Would you please output all the records exactly as given? Pictures should not appear in the copy.

☆ ☆ ☆ ☆ ☆

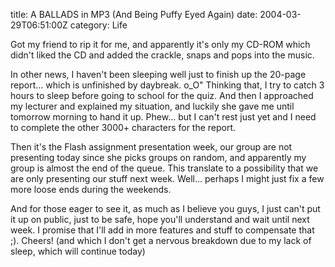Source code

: title: A BALLADS in MP3 (And Being Puffy Eyed Again)
date: 2004-03-29T06:51:00Z
category: Life

Got my friend to rip it for me, and apparently it's only my CD-ROM which didn't liked the CD and added the crackle, snaps and pops into the music.

In other news, I haven't been sleeping well just to finish up the 20-page report… which is unfinished by daybreak. o\_O" Thinking that, I try to catch 3 hours to sleep before going to school for the quiz. And then I approached my lecturer and explained my situation, and luckily she gave me until tomorrow morning to hand it up. Phew… but I can't rest just yet and I need to complete the other 3000+ characters for the report.

Then it's the Flash assignment presentation week, our group are not presenting today since she picks groups on random, and apparently my group is almost the end of the queue. This translate to a possibility that we are only presenting our stuff next week. Well… perhaps I might just fix a few more loose ends during the weekends.

And for those eager to see it, as much as I believe you guys, I just can't put it up on public, just to be safe, hope you'll understand and wait until next week. I promise that I'll add in more features and stuff to compensate that ;). Cheers! (and which I don't get a nervous breakdown due to my lack of sleep, which will continue today)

☆ ☆ ☆ ☆ ☆

Response below:
Source code

: title: A BALLADS in MP3 (And Being Puffy Eyed Again)
date: 2004-03-29T06:51:00Z
category: Life

Got my friend to rip it for me, and apparently it's only my CD-ROM which didn't liked the CD and added the crackle, snaps and pops into the music.

In other news, I haven't been sleeping well just to finish up the 20-page report… which is unfinished by daybreak. o\_O" Thinking that, I try to catch 3 hours to sleep before going to school for the quiz. And then I approached my lecturer and explained my situation, and luckily she gave me until tomorrow morning to hand it up. Phew… but I can't rest just yet and I need to complete the other 3000+ characters for the report.

Then it's the Flash assignment presentation week, our group are not presenting today since she picks groups on random, and apparently my group is almost the end of the queue. This translate to a possibility that we are only presenting our stuff next week. Well… perhaps I might just fix a few more loose ends during the weekends.

And for those eager to see it, as much as I believe you guys, I just can't put it up on public, just to be safe, hope you'll understand and wait until next week. I promise that I'll add in more features and stuff to compensate that ;). Cheers! (and which I don't get a nervous breakdown due to my lack of sleep, which will continue today)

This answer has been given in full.